During an aerobatic practice flight, Waddington’s single-seat Pitts biplane experienced an “uncommanded autorotative right roll” while performing a manoeuvre. It then entered a steep nose-down spiral dive. Despite his attempts to recover from the dive, the plane experienced an accelerated stall, causing it to crash into the ground “in an almost vertical attitude.”

The AAIB examined the wreckage at their facility in Farnborough, Hampshire, and found “no causal or contributory technical issues.” Instead, the report suggested that the height at which the pilot attempted the manoeuvre provided “little or no safety margin” when things started going wrong.

With no time to deploy his parachute, Mr Waddington “did not survive the initial impact,” the report said. The airfield’s fire and rescue crew were at the scene within three minutes, dealing with “what remained of the intense post-crash fire” in a field south of the runway.

Investigators relied on footage from the airfield’s CCTV cameras, which captured some of the manoeuvres and the impact, as well as a submitted mobile phone video with sound to determine the plane’s engine speed.
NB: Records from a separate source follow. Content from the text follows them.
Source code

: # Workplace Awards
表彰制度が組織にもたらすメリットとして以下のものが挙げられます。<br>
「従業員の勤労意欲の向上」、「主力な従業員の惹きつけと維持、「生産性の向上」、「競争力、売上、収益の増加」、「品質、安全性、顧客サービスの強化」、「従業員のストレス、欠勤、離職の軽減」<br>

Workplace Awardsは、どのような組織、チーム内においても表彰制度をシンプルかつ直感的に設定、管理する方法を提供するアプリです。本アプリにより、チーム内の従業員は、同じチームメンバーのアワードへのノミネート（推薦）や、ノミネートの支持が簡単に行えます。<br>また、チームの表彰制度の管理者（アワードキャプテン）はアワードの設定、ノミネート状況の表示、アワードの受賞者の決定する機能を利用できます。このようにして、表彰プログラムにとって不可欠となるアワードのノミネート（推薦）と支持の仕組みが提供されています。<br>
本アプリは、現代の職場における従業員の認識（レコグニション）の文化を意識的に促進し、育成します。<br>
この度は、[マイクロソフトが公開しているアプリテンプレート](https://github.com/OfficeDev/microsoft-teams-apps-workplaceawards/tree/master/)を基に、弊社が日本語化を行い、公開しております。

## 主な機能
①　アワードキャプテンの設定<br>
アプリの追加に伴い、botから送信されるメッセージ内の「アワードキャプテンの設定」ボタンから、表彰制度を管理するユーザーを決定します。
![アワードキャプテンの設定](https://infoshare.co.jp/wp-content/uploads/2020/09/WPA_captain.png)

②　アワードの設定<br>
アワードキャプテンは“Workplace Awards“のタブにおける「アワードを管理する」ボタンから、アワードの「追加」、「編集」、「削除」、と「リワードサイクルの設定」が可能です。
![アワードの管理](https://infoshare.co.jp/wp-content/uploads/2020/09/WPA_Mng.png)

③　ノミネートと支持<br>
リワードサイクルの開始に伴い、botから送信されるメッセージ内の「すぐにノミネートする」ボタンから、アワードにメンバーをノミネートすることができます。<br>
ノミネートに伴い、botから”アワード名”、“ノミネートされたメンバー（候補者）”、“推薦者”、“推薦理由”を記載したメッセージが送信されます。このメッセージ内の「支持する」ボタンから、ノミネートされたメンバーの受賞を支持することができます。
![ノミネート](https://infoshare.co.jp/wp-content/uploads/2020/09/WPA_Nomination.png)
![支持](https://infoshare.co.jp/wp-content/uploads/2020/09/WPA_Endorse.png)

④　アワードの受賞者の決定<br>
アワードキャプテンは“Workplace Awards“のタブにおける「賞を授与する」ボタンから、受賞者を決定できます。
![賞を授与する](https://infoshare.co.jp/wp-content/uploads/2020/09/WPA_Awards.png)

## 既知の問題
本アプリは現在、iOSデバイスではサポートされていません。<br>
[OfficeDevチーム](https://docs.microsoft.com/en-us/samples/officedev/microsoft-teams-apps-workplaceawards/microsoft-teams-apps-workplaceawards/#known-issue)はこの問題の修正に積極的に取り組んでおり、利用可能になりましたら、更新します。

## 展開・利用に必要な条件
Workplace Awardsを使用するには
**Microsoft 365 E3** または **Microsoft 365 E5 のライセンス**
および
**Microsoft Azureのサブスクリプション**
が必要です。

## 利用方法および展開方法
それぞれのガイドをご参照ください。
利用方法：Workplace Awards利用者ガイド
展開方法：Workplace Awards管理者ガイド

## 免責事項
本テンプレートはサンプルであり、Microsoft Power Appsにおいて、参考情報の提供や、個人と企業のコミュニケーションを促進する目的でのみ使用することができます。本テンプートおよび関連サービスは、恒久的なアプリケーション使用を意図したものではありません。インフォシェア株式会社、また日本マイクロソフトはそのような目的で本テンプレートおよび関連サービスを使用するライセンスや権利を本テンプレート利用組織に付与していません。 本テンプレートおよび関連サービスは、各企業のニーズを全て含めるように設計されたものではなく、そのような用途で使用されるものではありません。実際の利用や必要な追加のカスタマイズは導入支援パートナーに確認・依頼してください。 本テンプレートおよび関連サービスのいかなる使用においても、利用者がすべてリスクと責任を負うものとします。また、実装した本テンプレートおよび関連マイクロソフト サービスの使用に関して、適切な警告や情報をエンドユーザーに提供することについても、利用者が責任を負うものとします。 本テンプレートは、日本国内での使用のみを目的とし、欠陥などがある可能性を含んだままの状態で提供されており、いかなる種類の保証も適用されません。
Chris Waddington had recently appeared in a BBC documentary, Our Falklands War: A Frontline Story, commemorating the 40th anniversary of the conflict in which he served as a platoon commander. He had performed publicly several times with the US-made plane, which he purchased in 2003. The tragic loss of this experienced pilot serves as a stark reminder of the dangers and risks associated with aerobatic flights.